# Yamaha HTR-5990 and REW



## chaosnetwork4 (Mar 20, 2009)

Hi Guys,

Not sure I am posting this in the right forum, but here goes. I am attempting to use REW to measure my room and have a couple of questions relating to the behavior of the receiver. Not sure if all receivers work this way, but it looks like if I input REW as a LR signal the reciever will not ouput anything to the LFE unless I tell it to output LFE to both the mains and the sub. This means that I have mains trying to reproduce the LFE freqs as well as the sub. I was considering adding a BFD to help with a large peak around 47Hz but if I leave the settings so it outputs LFE to the mains it kind of defeats the purpose of getting the BFD. So how do I hook up the receiver so it will ouput LFE signal to just the sub and still be able to look at how the crossover to the mains looks? I think the receiver has multichannel inputs, so do I have to split the REW signal and input it to the mains LR input and the LFE input on the receiver?
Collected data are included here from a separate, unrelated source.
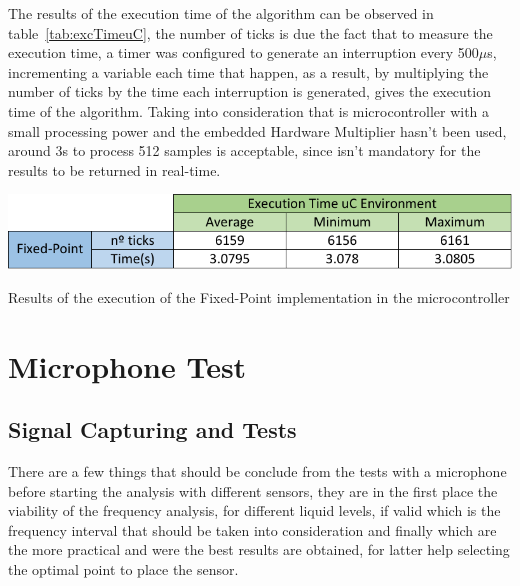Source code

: The results of the execution time of the algorithm can be observed in table~\ref{tab:excTimeuC}, the number of ticks is due the fact that to measure the execution time, a timer was configured to generate an interruption every 500$\mu$s, incrementing a variable each time that happen, as a result, by multiplying the number of ticks by the time each interruption is generated, gives the execution time of the algorithm. Taking into consideration that is microcontroller with a small processing power and the embedded Hardware Multiplier hasn't been used, around 3s to process 512 samples is acceptable, since isn't mandatory for the results to be returned in real-time.  
\begin{table}
    \centering
    \includegraphics[width=1\textwidth]{Chapters/6CHP/Figures/excTimeuC.pdf}
    \caption{Results of the execution of the Fixed-Point implementation in the microcontroller}
    \label{tab:excTimeuC}
\end{table}
\section{Microphone Test}
\subsection{Signal Capturing and Tests}
There are a few things that should be conclude from the tests with a microphone before starting the analysis with different sensors, they are in the first place the viability of the frequency analysis, for different liquid levels, if valid which is the frequency interval that should be taken into consideration and finally which are the more practical and were the best results are obtained, for latter help selecting the optimal point to place the sensor.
As a side note, can low freq modes (47Hz) be tamed realistically without using an EQ? Sounds like the acoustic treatments would have to be extremely large to deal with these low freqs.

Thanks for putting up with stupid questions like this.:help:


----------



## Wayne A. Pflughaupt (Apr 13, 2006)

> I was considering adding a BFD to help with a large peak around 47Hz but if I leave the settings so it outputs LFE to the mains it kind of defeats the purpose of getting the BFD.


Don't think I've seen a Yamaha that only had the sub working as LFE. Regardless, it should be easy enough to simply unplug the speakers. That's what I do.



> As a side note, can low freq modes (47Hz) be tamed realistically without using an EQ? Sounds like the acoustic treatments would have to be extremely large to deal with these low freqs.


You're right, treatments (bass traps) capable of dealing with a peak that low would have to be large and numerous. EQ is your best bet.

Regards,
Wayne


----------